You are viewing a plain text version of this content. The canonical link for it is here.
Posted to dev@curator.apache.org by "Julio Lopez (JIRA)" <ji...@apache.org> on 2013/06/24 23:32:21 UTC
[jira] [Commented] (CURATOR-15) LeaderSelector may (undetectably)
fail to elect
[ https://issues.apache.org/jira/browse/CURATOR-15?page=com.atlassian.jira.plugin.system.issuetabpanels:comment-tabpanel&focusedCommentId=13692407#comment-13692407 ]

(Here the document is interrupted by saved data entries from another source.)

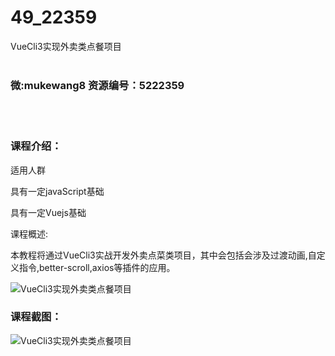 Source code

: # 49_22359
VueCli3实现外卖类点餐项目
<br/></br>
<h3>微:mukewang8 资源编号：5222359</h3>
<br/></br>
<h3>课程介绍：</h3>
<p>适用人群</p>
<p>具有一定javaScript基础</p>
<p>具有一定Vuejs基础</p>
<p>课程概述:</p>
<p>本教程将通过<a title="查看与 VueCli3 相关的文章" target="_blank">VueCli3</a>实战开发外卖点菜类项目，其中会包括会涉及过渡动画,自定义指令,better-scroll,axios等插件的应用。</p>
<p><img src="https://www.ko996.com/wp-content/uploads/img/2022/01/1-17-300x227.png" alt="VueCli3实现外卖类点餐项目"></p>
<div class="info-desc">
<h3>课程截图：</h3>
<p><img src="https://www.ko996.com/wp-content/uploads/img/2022/01/2-16.png" alt="VueCli3实现外卖类点餐项目"></p>


			
</div>
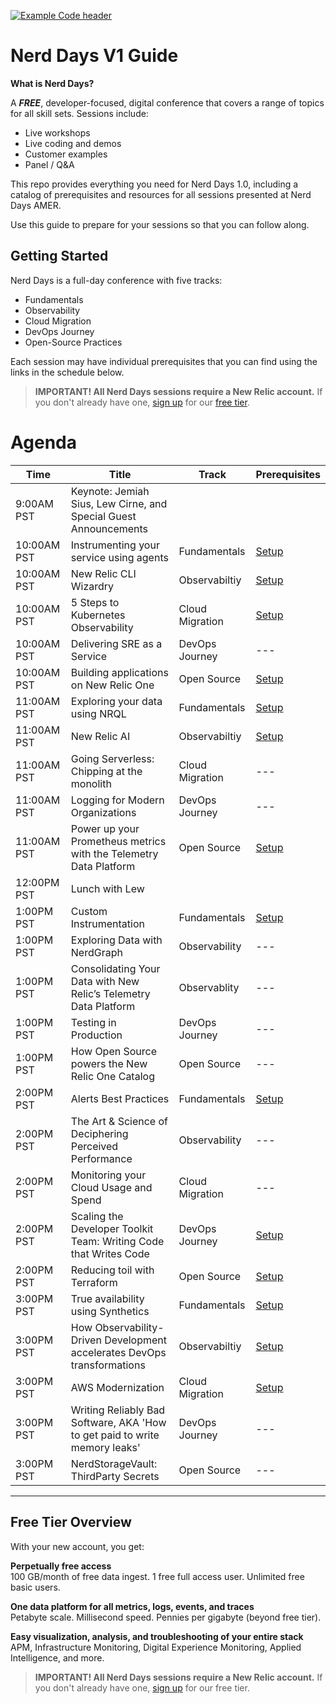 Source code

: 

[![Example Code header](https://github.com/newrelic/opensource-website/raw/master/src/images/categories/Example_Code.png)](https://opensource.newrelic.com/oss-category/#example-code)

# Nerd Days V1 Guide
__What is Nerd Days?__

A __*FREE*__, developer-focused, digital conference that covers a range of topics for all skill sets. Sessions include:

- Live workshops
- Live coding and demos
- Customer examples
- Panel / Q&A

This repo provides everything you need for Nerd Days 1.0, including a catalog of prerequisites and resources for all sessions presented at Nerd Days AMER.

Use this guide to prepare for your sessions so that you can follow along.

## Getting Started
Nerd Days is a full-day conference with five tracks:

- Fundamentals
- Observability
- Cloud Migration
- DevOps Journey
- Open-Source Practices

Each session may have individual prerequisites that you can find using the links in the schedule below.

> **IMPORTANT! All Nerd Days sessions require a New Relic account.** If you don't already have one, [sign up](https://newrelic.com/signup) for our [free tier](#free-tier-overview).

# Agenda
|Time|Title|Track|Prerequisites|
|---|--|--|--|
|9:00AM PST|Keynote: Jemiah Sius, Lew Cirne, and Special Guest Announcements|
|10:00AM PST|Instrumenting your service using agents|Fundamentals|[Setup](https://github.com/newrelic-experimental/nerd-days-v1/tree/main/fundamentals-track/README.md)|
|10:00AM PST|New Relic CLI Wizardry|Observabiltiy|[Setup](https://github.com/newrelic-experimental/nerd-days-v1/tree/main/new-relic-cli-wizardry/README.md)|
|10:00AM PST|5 Steps to Kubernetes Observability|Cloud Migration|[Setup](https://github.com/newrelic-experimental/nerd-days-v1/tree/main/5-steps-to-kubernetes-observability/README.md)|
|10:00AM PST|Delivering SRE as a Service|DevOps Journey|---|
|10:00AM PST|Building applications on New Relic One|Open Source|[Setup](https://github.com/newrelic-experimental/nerd-days-v1/tree/main/building-applications/README.md)|
|11:00AM PST|Exploring your data using NRQL|Fundamentals|[Setup](https://github.com/newrelic-experimental/nerd-days-v1/tree/main/fundamentals-track/README.md)|
|11:00AM PST|New Relic AI|Observabiltiy|[Setup](https://github.com/newrelic-experimental/nerd-days-v1/tree/main/new-relic-ai/README.md)|
|11:00AM PST|Going Serverless: Chipping at the monolith|Cloud Migration|---|
|11:00AM PST|Logging for Modern Organizations|DevOps Journey|---|
|11:00AM PST|Power up your Prometheus metrics with the Telemetry Data Platform|Open Source|[Setup](https://github.com/newrelic-experimental/nerd-days-v1/tree/main/power-up-your-prometheus-metircs/README.md)|
|12:00PM PST|Lunch with Lew|
|1:00PM PST|Custom Instrumentation|Fundamentals|[Setup](https://github.com/newrelic-experimental/nerd-days-v1/tree/main/fundamentals-track/README.md)|
|1:00PM PST|Exploring Data with NerdGraph|Observability|---|
|1:00PM PST|Consolidating Your Data with New Relic’s Telemetry Data Platform|Observablity|---|
|1:00PM PST|Testing in Production|DevOps Journey|---|
|1:00PM PST|How Open Source powers the New Relic One Catalog|Open Source|---|
|2:00PM PST|Alerts Best Practices|Fundamentals|[Setup](https://github.com/newrelic-experimental/nerd-days-v1/tree/main/fundamentals-track/README.md)|
|2:00PM PST|The Art & Science of Deciphering Perceived Performance|Observability|---|
|2:00PM PST|Monitoring your Cloud Usage and Spend|Cloud Migration|---|
|2:00PM PST|Scaling the Developer Toolkit Team: Writing Code that Writes Code|DevOps Journey|[Setup](https://github.com/newrelic-experimental/nerd-days-v1/tree/main/scaling-developer-toolkit/README.md)|
|2:00PM PST|Reducing toil with Terraform|Open Source|[Setup](https://github.com/newrelic-experimental/nerd-days-v1/tree/main/reducing-toil-with-terraform/README.md)|
|3:00PM PST|True availability using Synthetics|Fundamentals|[Setup](https://github.com/newrelic-experimental/nerd-days-v1/tree/main/fundamentals-track/README.md)|
|3:00PM PST|How Observability-Driven Development accelerates DevOps transformations|Observabiltiy|[Setup](https://github.com/newrelic-experimental/nerd-days-v1/tree/main/observability-driven-development/README.md)|
|3:00PM PST|AWS Modernization|Cloud Migration|[Setup](https://github.com/newrelic-experimental/nerd-days-v1/tree/main/aws-modernization/README.md)|
|3:00PM PST|Writing Reliably Bad Software, AKA 'How to get paid to write memory leaks'|DevOps Journey|---|
|3:00PM PST|NerdStorageVault: ThirdParty Secrets|Open Source|---|

***

## Free Tier Overview

With your new account, you get:

__Perpetually free access__<br>
100 GB/month of free data ingest. 1 free full access user. Unlimited free basic users.<br>

__One data platform for all metrics, logs, events, and traces__<br>
Petabyte scale. Millisecond speed. Pennies per gigabyte (beyond free tier).<br>

__Easy visualization, analysis, and troubleshooting of your entire stack__<br>
APM, Infrastructure Monitoring, Digital Experience Monitoring, Applied Intelligence, and more.<br>

> **IMPORTANT! All Nerd Days sessions require a New Relic account.** If you don't already have one, [sign up](https://newrelic.com/signup) for our free tier.
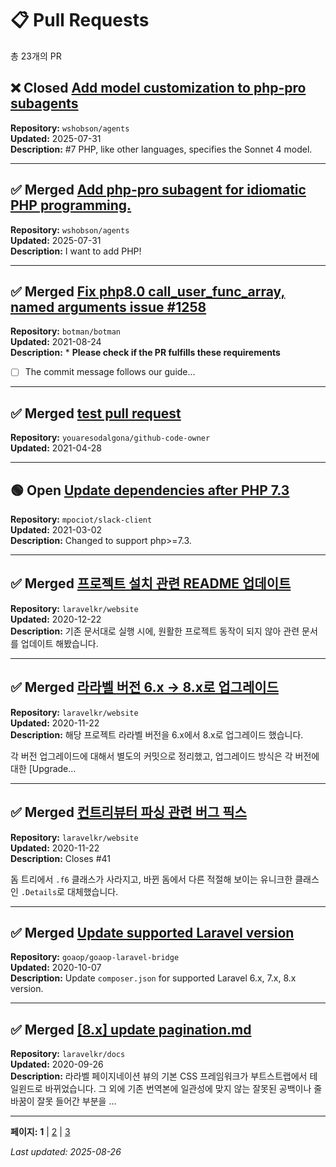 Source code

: # 📋 Pull Requests

총 23개의 PR

## ❌ Closed [Add model customization to php-pro subagents](https://github.com/wshobson/agents/pull/18)
**Repository:** `wshobson/agents`  
**Updated:** 2025-07-31  
**Description:** #7 PHP, like other languages, specifies the Sonnet 4 model.  

---

## ✅ Merged [Add php-pro subagent for idiomatic PHP programming.](https://github.com/wshobson/agents/pull/10)
**Repository:** `wshobson/agents`  
**Updated:** 2025-07-31  
**Description:** I want to add PHP!  

---

## ✅ Merged [Fix php8.0 call_user_func_array, named arguments issue #1258](https://github.com/botman/botman/pull/1259)
**Repository:** `botman/botman`  
**Updated:** 2021-08-24  
**Description:** * **Please check if the PR fulfills these requirements**
- [ ] The commit message follows our guide...  

---

## ✅ Merged [test pull request](https://github.com/youaresodalgona/github-code-owner/pull/1)
**Repository:** `youaresodalgona/github-code-owner`  
**Updated:** 2021-04-28  

---

## 🟢 Open [Update dependencies after PHP 7.3](https://github.com/mpociot/slack-client/pull/17)
**Repository:** `mpociot/slack-client`  
**Updated:** 2021-03-02  
**Description:** Changed to support php>=7.3.  

---

## ✅ Merged [프로젝트 설치 관련 README 업데이트](https://github.com/laravelkr/website/pull/44)
**Repository:** `laravelkr/website`  
**Updated:** 2020-12-22  
**Description:** 기존 문서대로 실행 시에, 원활한 프로젝트 동작이 되지 않아 관련 문서를 업데이트 해봤습니다.  

---

## ✅ Merged [라라벨 버전 6.x -> 8.x로 업그레이드](https://github.com/laravelkr/website/pull/43)
**Repository:** `laravelkr/website`  
**Updated:** 2020-11-22  
**Description:** 해당 프로젝트 라라벨 버전을 6.x에서 8.x로 업그레이드 했습니다.

각 버전 업그레이드에 대해서 별도의 커밋으로 정리했고, 업그레이드 방식은 각 버전에 대한 [Upgrade...  

---

## ✅ Merged [컨트리뷰터 파싱 관련 버그 픽스](https://github.com/laravelkr/website/pull/42)
**Repository:** `laravelkr/website`  
**Updated:** 2020-11-22  
**Description:** Closes #41 

돔 트리에서 `.f6` 클래스가 사라지고, 바뀐 돔에서 다른 적절해 보이는 유니크한 클래스인 `.Details`로 대체했습니다.  

---

## ✅ Merged [Update supported Laravel version](https://github.com/goaop/goaop-laravel-bridge/pull/16)
**Repository:** `goaop/goaop-laravel-bridge`  
**Updated:** 2020-10-07  
**Description:** Update `composer.json` for supported Laravel 6.x, 7.x, 8.x version.  

---

## ✅ Merged [[8.x] update pagination.md](https://github.com/laravelkr/docs/pull/322)
**Repository:** `laravelkr/docs`  
**Updated:** 2020-09-26  
**Description:** 라라벨 페이지네이션 뷰의 기본 CSS 프레임워크가 부트스트랩에서 테일윈드로 바뀌었습니다.
그 외에 기존 번역본에 일관성에 맞지 않는 잘못된 공백이나 줄바꿈이 잘못 들어간 부분을 ...  

---


**페이지:** **1** | [2](page-2.md) | [3](page-3.md) 

*Last updated: 2025-08-26*
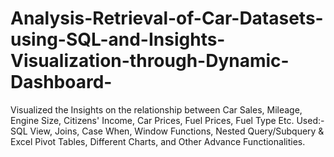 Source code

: # Analysis-Retrieval-of-Car-Datasets-using-SQL-and-Insights-Visualization-through-Dynamic-Dashboard-

Visualized the Insights on the relationship between Car Sales, Mileage, Engine
Size, Citizens' Income, Car Prices, Fuel Prices, Fuel Type Etc.
Used:- SQL View, Joins, Case When, Window Functions, Nested
Query/Subquery & Excel Pivot Tables, Different Charts, and Other Advance
Functionalities.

Julio Lopez commented on CURATOR-15:
------------------------------------
Here is an occurrence, caused by UnknownHostException. Perhaps, either LeaderSelector or InterProcessMutex should handle these cases and retry.
{{
E 06-23 03:30:07.106 LeaderSelector-0 c.n.c.f.r.l.LeaderSelector:349 |::] mutex.acquire() threw an exception
java.net.UnknownHostException: xyz.example.com
at java.net.InetAddress.getAllByName0(Unknown Source) ~[...]
at java.net.InetAddress.getAllByName(Unknown Source) ~[...]
at java.net.InetAddress.getAllByName(Unknown Source) ~[...]
at org.apache.zookeeper.client.StaticHostProvider.<init>(StaticHostProvider.java:60) ~[...]
at org.apache.zookeeper.ZooKeeper.<init>(ZooKeeper.java:445) ~[...]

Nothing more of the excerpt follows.